● WHAT THE TASK ASKS
Write the entries out again exactly as they stand, but without the pictures.

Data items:
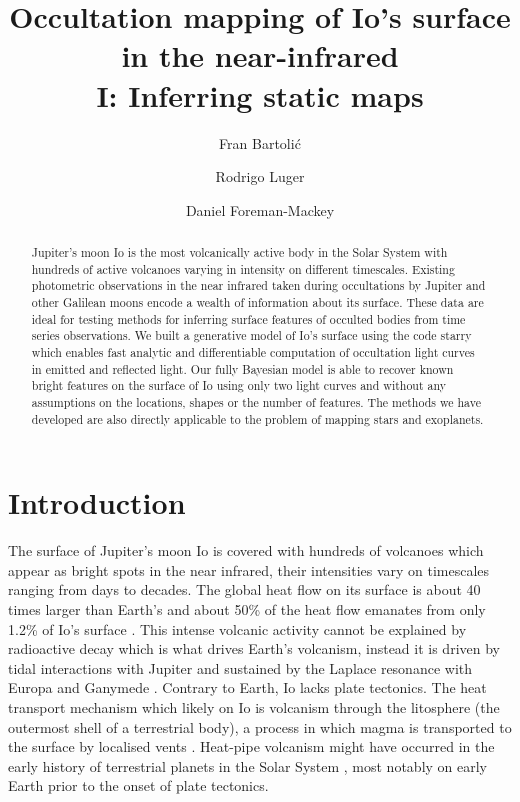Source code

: \documentclass[modern]{aastex62}
\begin{document}
\title{
    \vspace{-3em}
\textbf{    Occultation mapping of Io's surface in the near-infrared \\ I: Inferring static maps} 
}
\author{Fran Bartoli\'c}
\author{Rodrigo Luger}
\author{Daniel Foreman-Mackey}
%

\begin{abstract}
Jupiter's moon Io is the most volcanically active body in the Solar System with hundreds of active volcanoes varying in intensity on different timescales.
Existing photometric observations in the near infrared taken during occultations by Jupiter and other Galilean moons encode a wealth of information about its surface.
These data are ideal for testing methods for inferring surface features of occulted bodies from time series observations.
We built a generative model of Io's surface using the code starry \href{https://rodluger.github.io/starry/}{\color{linkcolor}\faGithub} which enables fast analytic and differentiable computation of occultation light curves in emitted and reflected light.
    Our fully Bayesian model is able to recover known bright features on the surface of Io using only two light curves and without any assumptions on the locations, shapes or the number of features.
    The methods we have developed are also directly applicable to the problem of mapping stars and exoplanets.\href{https://github.com/fbartolic/volcano}{\color{linkcolor}\faGithub}
\end{abstract}

%
\section{Introduction}
The surface of Jupiter's moon Io is covered with hundreds of volcanoes which appear as bright spots in the near infrared, their intensities vary on timescales ranging from days to decades.
The global heat flow on its surface is about 40 times larger than Earth's \citep{breuer2007,davies2010}
and about 50\% of the heat flow emanates from only 1.2\% of Io's surface \citep{veeder2012}.
This intense volcanic activity cannot be explained by radioactive decay which is what drives Earth's volcanism, instead it is driven by tidal interactions with Jupiter and sustained by the Laplace resonance with Europa and Ganymede \citep{peale1979}.
Contrary to Earth, Io lacks plate tectonics.
The heat transport mechanism which likely on Io is volcanism through the litosphere (the outermost shell of a terrestrial body), a process in which magma is transported to the surface by localised vents \cite{oreilly1981}.
Heat-pipe volcanism might have occurred in the early history of terrestrial planets in the Solar System \cite{moore2013,moore2017}, most notably on early Earth prior to the onset of plate tectonics.
\end{document}
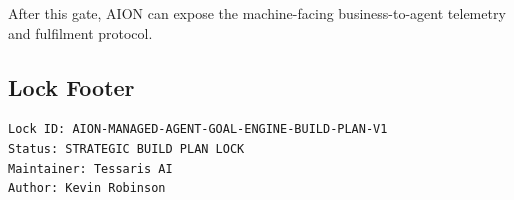 After this gate, AION can expose the machine-facing business-to-agent telemetry and fulfilment protocol.

\subsection{Lock Footer}

\begin{verbatim}
Lock ID: AION-MANAGED-AGENT-GOAL-ENGINE-BUILD-PLAN-V1
Status: STRATEGIC BUILD PLAN LOCK
Maintainer: Tessaris AI
Author: Kevin Robinson
\end{verbatim}

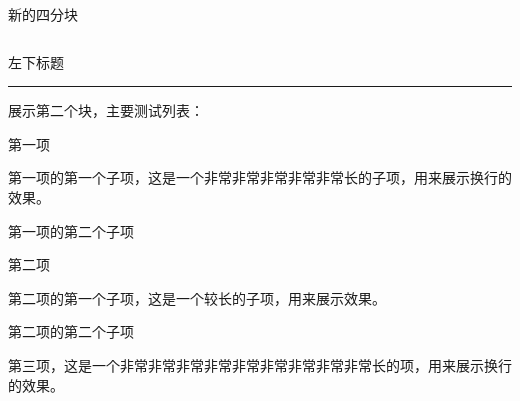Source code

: \documentclass[aspectratio=169]{beamer}
\begin{document}
\begin{frame}{新的四分块}
\begin{columns}[t]
\begin{column}{0.5\textwidth}
            \vspace{1em}

            \begin{minipage}{\linewidth}
                \fbtitlefont
                左下标题\par
                \vspace{-0.5em}
                \textcolor{uestc}{\rule{\linewidth}{0.5pt}}\par
                \vspace{0.5em}
                \fbfont %
                展示第二个块，主要测试列表：
                \begin{el}
                    \item 第一项
                    \begin{il}
                        \item 第一项的第一个子项，这是一个非常非常非常非常非常长的子项，用来展示换行的效果。
                        \item 第一项的第二个子项
                    \end{il}
                    \item 第二项
                    \begin{il}
                        \item 第二项的第一个子项，这是一个较长的子项，用来展示效果。
                        \item 第二项的第二个子项
                    \end{il}
                    \item 第三项，这是一个非常非常非常非常非常非常非常非常非常长的项，用来展示换行的效果。
                \end{el}
            \end{minipage}
        \end{column}
        

\end{columns}
\end{frame}
\end{document}
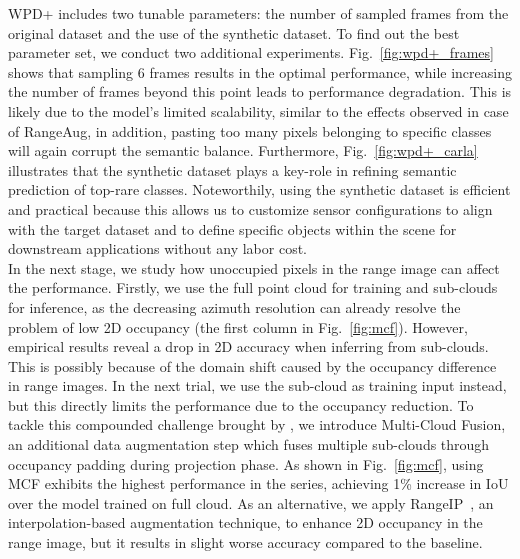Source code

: WPD+ includes two tunable parameters: the number of sampled frames from the original dataset and the use of the synthetic dataset. To find out the best parameter set, we conduct two additional experiments. Fig.~\ref{fig:wpd+_frames} shows that sampling 6 frames results in the optimal performance, while increasing the number of frames beyond this point leads to performance degradation. This is likely due to the model's limited scalability, similar to the effects observed in case of RangeAug\cite{kong2023rethinking}, in addition, pasting too many pixels belonging to specific classes will again corrupt the semantic balance. Furthermore, Fig.~\ref{fig:wpd+_carla} illustrates that the synthetic dataset plays a key-role in refining semantic prediction of top-rare classes. Noteworthily, using the synthetic dataset is efficient and practical because this allows us to customize sensor configurations to align with the target dataset and to define specific objects within the scene for downstream applications without any labor cost.\\
In the next stage, we study how unoccupied pixels in the range image can affect the performance. Firstly, we use the full point cloud for training and sub-clouds for inference, as the decreasing azimuth resolution can already resolve the problem of low 2D occupancy (the first column in Fig.~\ref{fig:mcf}). However, empirical results reveal a drop in 2D accuracy when inferring from sub-clouds. This is possibly because of the domain shift caused by the occupancy difference in range images. In the next trial, we use the sub-cloud as training input instead, but this directly limits the performance due to the occupancy reduction. To tackle this compounded challenge brought by \coolname{}, we introduce Multi-Cloud Fusion, an additional data augmentation step which fuses multiple sub-clouds through occupancy padding during projection phase. As shown in Fig.~\ref{fig:mcf}, using MCF exhibits the highest performance in the series, achieving 1\% increase in IoU over the model trained on full cloud. As an alternative, we apply RangeIP~\cite{xu2023frnet}, an interpolation-based augmentation technique, to enhance 2D occupancy in the range image, but it results in slight worse accuracy compared to the baseline.
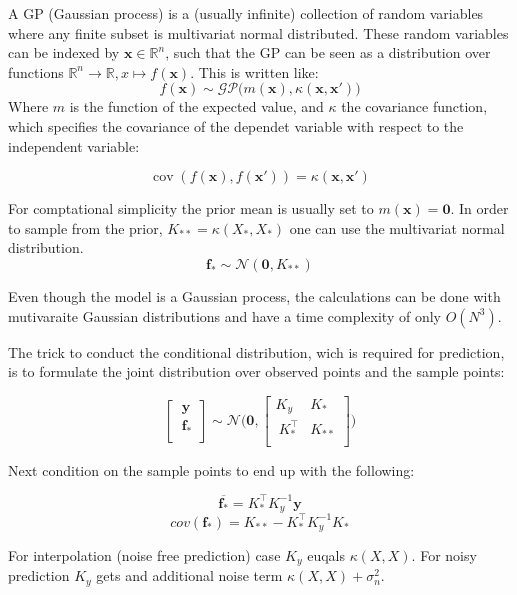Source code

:\documentclass[english]{article}
\begin{document}
A GP (Gaussian process) is a (usually infinite) collection of random variables where any finite subset is multivariat normal distributed. These random variables can be indexed by $\mathbf{x} \in \mathbb{R}^n$, such that the GP can be seen as a distribution over functions $\mathbb{R}^n \rightarrow \mathbb{R}, x \mapsto f(\mathbf{x})$. This is written like:
$$f(\mathbf{x}) \sim \mathcal{GP}\big(m(\mathbf{x}), \kappa(\mathbf{x},\mathbf{x}')\big)$$
Where $m$ is the function of the expected value, and $\kappa$ the covariance function, which specifies the covariance of the dependet variable with respect to the independent variable:

$$\operatorname{cov}(f(\mathbf{x}),f(\mathbf{x}')) = \kappa(\mathbf{x},\mathbf{x}')$$

For comptational simplicity the prior mean is usually set to $m(\mathbf{x}) = \mathbf{0}$. In order to sample from the prior, $K_{**} = \kappa(X_*,X_*)$ one can use the multivariat normal distribution.
$$\mathbf{f_*} \sim \mathcal{N}(\mathbf{0}, K_{**})$$

Even though the model is a Gaussian process, the calculations can be done with mutivaraite Gaussian distributions and have a time complexity of only $O(N^3)$.

The trick to conduct the conditional distribution, wich is required for prediction, is to formulate the joint distribution over observed points and the sample points:

$$
\begin{bmatrix}
\ \mathbf{y}\ \\
\ \mathbf{f_*} \\
\end{bmatrix}
\sim \mathcal{N} \Bigg(\mathbf{0},
\begin{bmatrix}
K_y & K_* \\
\ K^{\top}_{*} & K_{**}  \\
\end{bmatrix}
\Bigg)
$$

Next condition on the sample points to end up with the following:

$$\overline{\mathbf{f_*}} = K_*^\top K_y^{-1}\mathbf{y}$$
$$cov(\mathbf{f_*}) = K_{**} - K_*^\top K_y^{-1} K_*$$

For interpolation (noise free prediction) case $K_y$ euqals $\kappa(X,X)$. For noisy prediction $K_y$ gets and additional noise term $\kappa(X,X) + \sigma_n^2$.
\end{document}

● SOLUTION FOR THIS TASK
Source code

: \documentclass[modern]{aastex62}
\begin{document}
\title{
    \vspace{-3em}
\textbf{    Occultation mapping of Io's surface in the near-infrared \\ I: Inferring static maps} 
}
\author{Fran Bartoli\'c}
\author{Rodrigo Luger}
\author{Daniel Foreman-Mackey}
%

\begin{abstract}
Jupiter's moon Io is the most volcanically active body in the Solar System with hundreds of active volcanoes varying in intensity on different timescales.
Existing photometric observations in the near infrared taken during occultations by Jupiter and other Galilean moons encode a wealth of information about its surface.
These data are ideal for testing methods for inferring surface features of occulted bodies from time series observations.
We built a generative model of Io's surface using the code starry \href{https://rodluger.github.io/starry/}{\color{linkcolor}\faGithub} which enables fast analytic and differentiable computation of occultation light curves in emitted and reflected light.
    Our fully Bayesian model is able to recover known bright features on the surface of Io using only two light curves and without any assumptions on the locations, shapes or the number of features.
    The methods we have developed are also directly applicable to the problem of mapping stars and exoplanets.\href{https://github.com/fbartolic/volcano}{\color{linkcolor}\faGithub}
\end{abstract}

%
\section{Introduction}
The surface of Jupiter's moon Io is covered with hundreds of volcanoes which appear as bright spots in the near infrared, their intensities vary on timescales ranging from days to decades.
The global heat flow on its surface is about 40 times larger than Earth's \citep{breuer2007,davies2010}
and about 50\% of the heat flow emanates from only 1.2\% of Io's surface \citep{veeder2012}.
This intense volcanic activity cannot be explained by radioactive decay which is what drives Earth's volcanism, instead it is driven by tidal interactions with Jupiter and sustained by the Laplace resonance with Europa and Ganymede \citep{peale1979}.
Contrary to Earth, Io lacks plate tectonics.
The heat transport mechanism which likely on Io is volcanism through the litosphere (the outermost shell of a terrestrial body), a process in which magma is transported to the surface by localised vents \cite{oreilly1981}.
Heat-pipe volcanism might have occurred in the early history of terrestrial planets in the Solar System \cite{moore2013,moore2017}, most notably on early Earth prior to the onset of plate tectonics.
\end{document}
 After this gate, AION can expose the machine-facing business-to-agent telemetry and fulfilment protocol.

\subsection{Lock Footer}

\begin{verbatim}
Lock ID: AION-MANAGED-AGENT-GOAL-ENGINE-BUILD-PLAN-V1
Status: STRATEGIC BUILD PLAN LOCK
Maintainer: Tessaris AI
Author: Kevin Robinson
\end{verbatim}

Source code

: \documentclass[aspectratio=169]{beamer}
\begin{document}
\begin{frame}{新的四分块}
\begin{columns}[t]
\begin{column}{0.5\textwidth}
            \vspace{1em}

            \begin{minipage}{\linewidth}
                \fbtitlefont
                左下标题\par
                \vspace{-0.5em}
                \textcolor{uestc}{\rule{\linewidth}{0.5pt}}\par
                \vspace{0.5em}
                \fbfont %
                展示第二个块，主要测试列表：
                \begin{el}
                    \item 第一项
                    \begin{il}
                        \item 第一项的第一个子项，这是一个非常非常非常非常非常长的子项，用来展示换行的效果。
                        \item 第一项的第二个子项
                    \end{il}
                    \item 第二项
                    \begin{il}
                        \item 第二项的第一个子项，这是一个较长的子项，用来展示效果。
                        \item 第二项的第二个子项
                    \end{il}
                    \item 第三项，这是一个非常非常非常非常非常非常非常非常非常长的项，用来展示换行的效果。
                \end{el}
            \end{minipage}
        \end{column}
        

\end{columns}
\end{frame}
\end{document}
Source code

: WPD+ includes two tunable parameters: the number of sampled frames from the original dataset and the use of the synthetic dataset. To find out the best parameter set, we conduct two additional experiments. Fig.~\ref{fig:wpd+_frames} shows that sampling 6 frames results in the optimal performance, while increasing the number of frames beyond this point leads to performance degradation. This is likely due to the model's limited scalability, similar to the effects observed in case of RangeAug\cite{kong2023rethinking}, in addition, pasting too many pixels belonging to specific classes will again corrupt the semantic balance. Furthermore, Fig.~\ref{fig:wpd+_carla} illustrates that the synthetic dataset plays a key-role in refining semantic prediction of top-rare classes. Noteworthily, using the synthetic dataset is efficient and practical because this allows us to customize sensor configurations to align with the target dataset and to define specific objects within the scene for downstream applications without any labor cost.\\
In the next stage, we study how unoccupied pixels in the range image can affect the performance. Firstly, we use the full point cloud for training and sub-clouds for inference, as the decreasing azimuth resolution can already resolve the problem of low 2D occupancy (the first column in Fig.~\ref{fig:mcf}). However, empirical results reveal a drop in 2D accuracy when inferring from sub-clouds. This is possibly because of the domain shift caused by the occupancy difference in range images. In the next trial, we use the sub-cloud as training input instead, but this directly limits the performance due to the occupancy reduction. To tackle this compounded challenge brought by \coolname{}, we introduce Multi-Cloud Fusion, an additional data augmentation step which fuses multiple sub-clouds through occupancy padding during projection phase. As shown in Fig.~\ref{fig:mcf}, using MCF exhibits the highest performance in the series, achieving 1\% increase in IoU over the model trained on full cloud. As an alternative, we apply RangeIP~\cite{xu2023frnet}, an interpolation-based augmentation technique, to enhance 2D occupancy in the range image, but it results in slight worse accuracy compared to the baseline.
Source code

:\documentclass[english]{article}
\begin{document}
A GP (Gaussian process) is a (usually infinite) collection of random variables where any finite subset is multivariat normal distributed. These random variables can be indexed by $\mathbf{x} \in \mathbb{R}^n$, such that the GP can be seen as a distribution over functions $\mathbb{R}^n \rightarrow \mathbb{R}, x \mapsto f(\mathbf{x})$. This is written like:
$$f(\mathbf{x}) \sim \mathcal{GP}\big(m(\mathbf{x}), \kappa(\mathbf{x},\mathbf{x}')\big)$$
Where $m$ is the function of the expected value, and $\kappa$ the covariance function, which specifies the covariance of the dependet variable with respect to the independent variable:

$$\operatorname{cov}(f(\mathbf{x}),f(\mathbf{x}')) = \kappa(\mathbf{x},\mathbf{x}')$$

For comptational simplicity the prior mean is usually set to $m(\mathbf{x}) = \mathbf{0}$. In order to sample from the prior, $K_{**} = \kappa(X_*,X_*)$ one can use the multivariat normal distribution.
$$\mathbf{f_*} \sim \mathcal{N}(\mathbf{0}, K_{**})$$

Even though the model is a Gaussian process, the calculations can be done with mutivaraite Gaussian distributions and have a time complexity of only $O(N^3)$.

The trick to conduct the conditional distribution, wich is required for prediction, is to formulate the joint distribution over observed points and the sample points:

$$
\begin{bmatrix}
\ \mathbf{y}\ \\
\ \mathbf{f_*} \\
\end{bmatrix}
\sim \mathcal{N} \Bigg(\mathbf{0},
\begin{bmatrix}
K_y & K_* \\
\ K^{\top}_{*} & K_{**}  \\
\end{bmatrix}
\Bigg)
$$

Next condition on the sample points to end up with the following:

$$\overline{\mathbf{f_*}} = K_*^\top K_y^{-1}\mathbf{y}$$
$$cov(\mathbf{f_*}) = K_{**} - K_*^\top K_y^{-1} K_*$$

For interpolation (noise free prediction) case $K_y$ euqals $\kappa(X,X)$. For noisy prediction $K_y$ gets and additional noise term $\kappa(X,X) + \sigma_n^2$.
\end{document}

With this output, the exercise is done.